Work task:
Only the text belongs in the copy: retype each record exactly as it appears.

(Entries taken from a collection)
- Opening Delimiter -

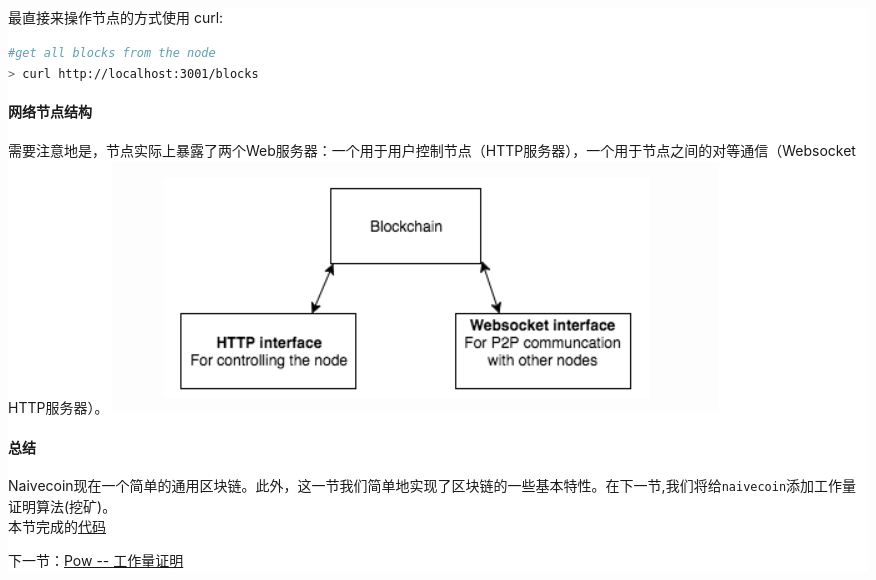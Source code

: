 最直接来操作节点的方式使用 curl:
```bash
#get all blocks from the node
> curl http://localhost:3001/blocks
```
#### 网络节点结构
需要注意地是，节点实际上暴露了两个Web服务器：一个用于用户控制节点（HTTP服务器），一个用于节点之间的对等通信（Websocket HTTP服务器）。
![networklink](../images/coin_1_img_5.png)

#### 总结
Naivecoin现在一个简单的通用区块链。此外，这一节我们简单地实现了区块链的一些基本特性。在下一节,我们将给`naivecoin`添加工作量证明算法(挖矿)。   
本节完成的[代码](https://github.com/lhartikk/naivecoin/tree/chapter1)  

下一节：[Pow -- 工作量证明](./2-Pow工作量证明.md)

- Closing Delimiter -

Problem solution:
Source code

: 最直接来操作节点的方式使用 curl:
```bash
#get all blocks from the node
> curl http://localhost:3001/blocks
```
#### 网络节点结构
需要注意地是，节点实际上暴露了两个Web服务器：一个用于用户控制节点（HTTP服务器），一个用于节点之间的对等通信（Websocket HTTP服务器）。
![networklink](../images/coin_1_img_5.png)

#### 总结
Naivecoin现在一个简单的通用区块链。此外，这一节我们简单地实现了区块链的一些基本特性。在下一节,我们将给`naivecoin`添加工作量证明算法(挖矿)。   
本节完成的[代码](https://github.com/lhartikk/naivecoin/tree/chapter1)  

下一节：[Pow -- 工作量证明](./2-Pow工作量证明.md)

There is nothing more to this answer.